The Business Travel Management Platform Migration Guide
Travel Management

Your company has made the decision. Your current travel management solution, whether it's a clunky legacy platform or a chaotic unmanaged process, is no longer working. You're ready to migrate to a modern, efficient, and user-friendly platform that can deliver real value. This is a smart, strategic decision, but it's also a significant project that requires careful planning and execution. A well-planned migration can be a smooth and transformative process. A poorly planned one can be a disruptive and painful experience for your team.
This guide provides a comprehensive, step-by-step playbook for successfully migrating your business travel management platform. It covers the entire lifecycle of the project, from building the business case and selecting a new vendor to managing the technical migration and ensuring a successful user rollout.
Phase 1. The Business Case and Vendor Selection (Pre-Migration)
Step 1. Quantify the Pain of Your Current System Before you can make the case for a new platform, you need to quantify the cost of your current one. This is not just the fees you are paying. The biggest costs are often hidden.
- Calculate the Cost of Inefficiency: Estimate the hours your employees, managers, and finance team spend on manual travel booking and expense reporting. Multiply this by their average hourly salary to get the "soft cost" of wasted productivity.
- Calculate the Cost of Overspending: Analyze your travel data to find the cost of out-of-policy bookings and missed savings from a lack of advance booking.
- The Business Case: Use this data to build a clear ROI case for switching. Show leadership that the cost of staying with your current inefficient system is far greater than the cost of migrating to a better one.

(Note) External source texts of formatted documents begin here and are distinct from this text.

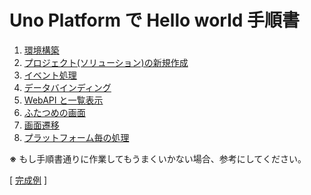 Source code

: # Uno Platform で Hello world 手順書

1. [環境構築](./textbook1.md)  
1. [プロジェクト(ソリューション)の新規作成](./textbook2.md)  
1. [イベント処理](./textbook3.md)  
1. [データバインディング](./textbook4.md)  
1. [WebAPI と一覧表示](./textbook6.md)  
1. [ふたつめの画面](./textbook7.md)  
1. [画面遷移](./textbook8.md)  
1. [プラットフォーム毎の処理](./textbook9.md)  

**※** もし手順書通りに作業してもうまくいかない場合、参考にしてください。  

[ [完成例](../src/complate/UnoApp1/) ]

Step 2. Select the Right New Partner Choosing your new platform is the most critical decision in the process. Look for a modern, all-in-one platform and a true strategic partner.

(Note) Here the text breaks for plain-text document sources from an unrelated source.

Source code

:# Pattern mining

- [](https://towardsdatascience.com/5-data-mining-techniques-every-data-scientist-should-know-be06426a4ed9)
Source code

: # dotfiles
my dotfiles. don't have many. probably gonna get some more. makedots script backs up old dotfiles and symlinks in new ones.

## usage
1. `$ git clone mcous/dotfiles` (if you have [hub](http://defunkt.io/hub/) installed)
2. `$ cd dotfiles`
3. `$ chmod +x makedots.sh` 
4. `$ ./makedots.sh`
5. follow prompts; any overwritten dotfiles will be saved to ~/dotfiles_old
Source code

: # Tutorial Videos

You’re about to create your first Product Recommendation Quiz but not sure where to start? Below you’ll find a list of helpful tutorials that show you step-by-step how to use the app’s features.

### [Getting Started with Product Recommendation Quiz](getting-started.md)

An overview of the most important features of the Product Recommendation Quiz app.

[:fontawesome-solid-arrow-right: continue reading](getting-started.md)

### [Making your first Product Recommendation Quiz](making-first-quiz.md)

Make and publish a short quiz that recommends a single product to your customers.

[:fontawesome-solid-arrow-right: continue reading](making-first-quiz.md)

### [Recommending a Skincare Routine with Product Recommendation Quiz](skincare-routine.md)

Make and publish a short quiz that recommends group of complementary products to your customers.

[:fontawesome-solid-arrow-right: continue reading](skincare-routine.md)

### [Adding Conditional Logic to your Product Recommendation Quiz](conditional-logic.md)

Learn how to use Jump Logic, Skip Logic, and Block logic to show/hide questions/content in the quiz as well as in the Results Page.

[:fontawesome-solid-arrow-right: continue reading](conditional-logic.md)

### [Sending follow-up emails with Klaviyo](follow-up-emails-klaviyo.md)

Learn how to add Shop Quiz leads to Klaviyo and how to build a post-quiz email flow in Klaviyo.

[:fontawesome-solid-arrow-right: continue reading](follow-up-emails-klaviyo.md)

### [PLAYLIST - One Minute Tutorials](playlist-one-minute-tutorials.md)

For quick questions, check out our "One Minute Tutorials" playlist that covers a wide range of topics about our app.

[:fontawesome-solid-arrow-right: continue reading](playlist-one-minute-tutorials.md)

- Key Evaluation Criteria:
- User Experience (UX): Is the platform intuitive and easy to use? This is essential for user adoption.

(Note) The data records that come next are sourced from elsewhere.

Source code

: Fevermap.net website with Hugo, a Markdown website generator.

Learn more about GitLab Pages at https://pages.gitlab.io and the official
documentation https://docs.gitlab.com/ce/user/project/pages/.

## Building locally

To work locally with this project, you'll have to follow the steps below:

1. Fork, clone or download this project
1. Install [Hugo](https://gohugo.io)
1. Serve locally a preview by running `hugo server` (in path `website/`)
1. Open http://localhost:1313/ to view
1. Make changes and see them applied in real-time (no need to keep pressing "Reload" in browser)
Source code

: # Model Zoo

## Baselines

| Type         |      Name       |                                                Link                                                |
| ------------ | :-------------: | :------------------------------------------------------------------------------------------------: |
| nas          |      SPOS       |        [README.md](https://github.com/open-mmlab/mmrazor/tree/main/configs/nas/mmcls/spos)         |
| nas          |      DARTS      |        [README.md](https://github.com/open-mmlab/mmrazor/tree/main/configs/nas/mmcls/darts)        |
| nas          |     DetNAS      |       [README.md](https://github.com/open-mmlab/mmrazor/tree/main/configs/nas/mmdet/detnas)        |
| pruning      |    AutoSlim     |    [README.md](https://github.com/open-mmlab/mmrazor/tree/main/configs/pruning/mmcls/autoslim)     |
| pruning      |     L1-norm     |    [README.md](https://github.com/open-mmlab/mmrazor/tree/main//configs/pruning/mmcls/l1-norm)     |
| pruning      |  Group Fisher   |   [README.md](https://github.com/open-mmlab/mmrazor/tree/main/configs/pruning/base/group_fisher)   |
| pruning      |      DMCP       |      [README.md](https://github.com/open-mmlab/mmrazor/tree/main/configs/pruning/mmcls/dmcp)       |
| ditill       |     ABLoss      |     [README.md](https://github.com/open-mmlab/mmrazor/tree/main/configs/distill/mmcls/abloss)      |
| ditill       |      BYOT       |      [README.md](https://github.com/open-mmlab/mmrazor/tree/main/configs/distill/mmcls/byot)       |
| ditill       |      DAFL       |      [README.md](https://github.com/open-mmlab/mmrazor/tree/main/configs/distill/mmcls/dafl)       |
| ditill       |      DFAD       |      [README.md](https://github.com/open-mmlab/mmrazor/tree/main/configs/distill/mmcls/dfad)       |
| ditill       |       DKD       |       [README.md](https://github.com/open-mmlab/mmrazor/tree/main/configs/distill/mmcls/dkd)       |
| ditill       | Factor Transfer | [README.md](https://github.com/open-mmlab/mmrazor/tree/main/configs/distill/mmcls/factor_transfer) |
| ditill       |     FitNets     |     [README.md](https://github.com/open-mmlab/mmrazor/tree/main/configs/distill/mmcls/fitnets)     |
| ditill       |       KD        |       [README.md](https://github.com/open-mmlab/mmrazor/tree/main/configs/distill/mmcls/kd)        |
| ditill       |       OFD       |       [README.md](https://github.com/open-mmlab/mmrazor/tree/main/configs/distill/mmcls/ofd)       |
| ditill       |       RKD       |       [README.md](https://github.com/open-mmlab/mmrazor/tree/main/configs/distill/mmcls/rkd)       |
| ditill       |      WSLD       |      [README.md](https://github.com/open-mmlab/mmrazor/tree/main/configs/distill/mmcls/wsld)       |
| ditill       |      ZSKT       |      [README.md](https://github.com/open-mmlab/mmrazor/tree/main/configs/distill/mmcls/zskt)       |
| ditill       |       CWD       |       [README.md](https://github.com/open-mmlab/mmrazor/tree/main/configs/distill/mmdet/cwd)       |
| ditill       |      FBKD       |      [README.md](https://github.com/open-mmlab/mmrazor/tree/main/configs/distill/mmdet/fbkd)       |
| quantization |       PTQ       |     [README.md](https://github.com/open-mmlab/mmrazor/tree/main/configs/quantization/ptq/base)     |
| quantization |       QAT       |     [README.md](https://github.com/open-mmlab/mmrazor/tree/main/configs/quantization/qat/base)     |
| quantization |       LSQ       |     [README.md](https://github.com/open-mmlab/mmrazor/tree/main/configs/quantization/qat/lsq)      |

- Unified Workflow: Is it a single, natively unified platform for travel and expense, or a collection of disconnected tools?
- Implementation Process: Does the vendor have a clear, structured, and rapid implementation plan? A modern platform like Routespring should have a fast-track implementation playbook that can get you live in weeks, not months.
- Support Model: What level of implementation support and ongoing account management do they provide?
Phase 2. The Migration and Implementation Process (The "How")
Once you've selected your new partner, the migration project begins. Your new platform provider should assign a dedicated Implementation Specialist to guide you through this process.
Step 3. The Data Migration Plan You will need to get your key data out of your old system and into the new one.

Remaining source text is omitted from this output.